CFM is the thing...
John,
It's best to go by CFM (cubic feet per minute), not HP. Not all pumps that require a 5HP motor are the same. Check the output at 90 PSI, which is where I run my drills and die grinders.
I have been using a 2 cyl 5HP wet pump compressor with 25 gallon tank, rated at 6.4CFM @90 PSI. It is fine for riveting and most drilling. While drilling wing skins I was operating that drill continuously, and eventually the RPM would slow, and the compressor ran most of the time. This was not a problem, as the pump is cast iron and is built for it, but I don't like slowing down to wait for the compressor to catch up.
What makes the compressor run is how many CFM your tools draw. Cheap drills will suck tons of air, as do blow guns, conventional spray guns, DA sanders, bead blasters and die grinders. Is my 6CFM enough? OK for riveting, and adequate for drilling if you don't mind waiting. But, When dressing parts with a die grinder and scotch brite disks, 6CFM was not enough, the grinder would lose RPM, and I'd have to wait for the compressor to fill the tank. the Pump also got pretty hot.

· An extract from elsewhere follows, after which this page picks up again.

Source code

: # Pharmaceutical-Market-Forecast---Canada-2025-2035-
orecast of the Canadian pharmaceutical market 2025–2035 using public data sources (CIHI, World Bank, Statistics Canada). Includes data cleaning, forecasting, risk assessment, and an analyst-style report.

Also, I've been spraying furniture with Lacquer in a cheap automotive paint gun, and here too, during a long session, I'd have to stop painting to wait for the compressor to catch up. In hindsight, I wish I had spent a tad more and gone with one that would put out above 12 CFM at 90 PSI, which is what most of my sanding and grinding tools need.
I'm now building a new shop and upgrading my compressor to a vertical tank model, that'll do 14CFM at 110 PSI. I got tired of the compressor running all the time, and I'd like to run a bead blaster. This will be the last compressor I have to buy, cause it'll run anything I hook up to it. Northern Tool has many good compressors on sale with free shipping right now.
Another tip, If you can put your compressor in another room, or mount it outside, that would help to lessen the noise.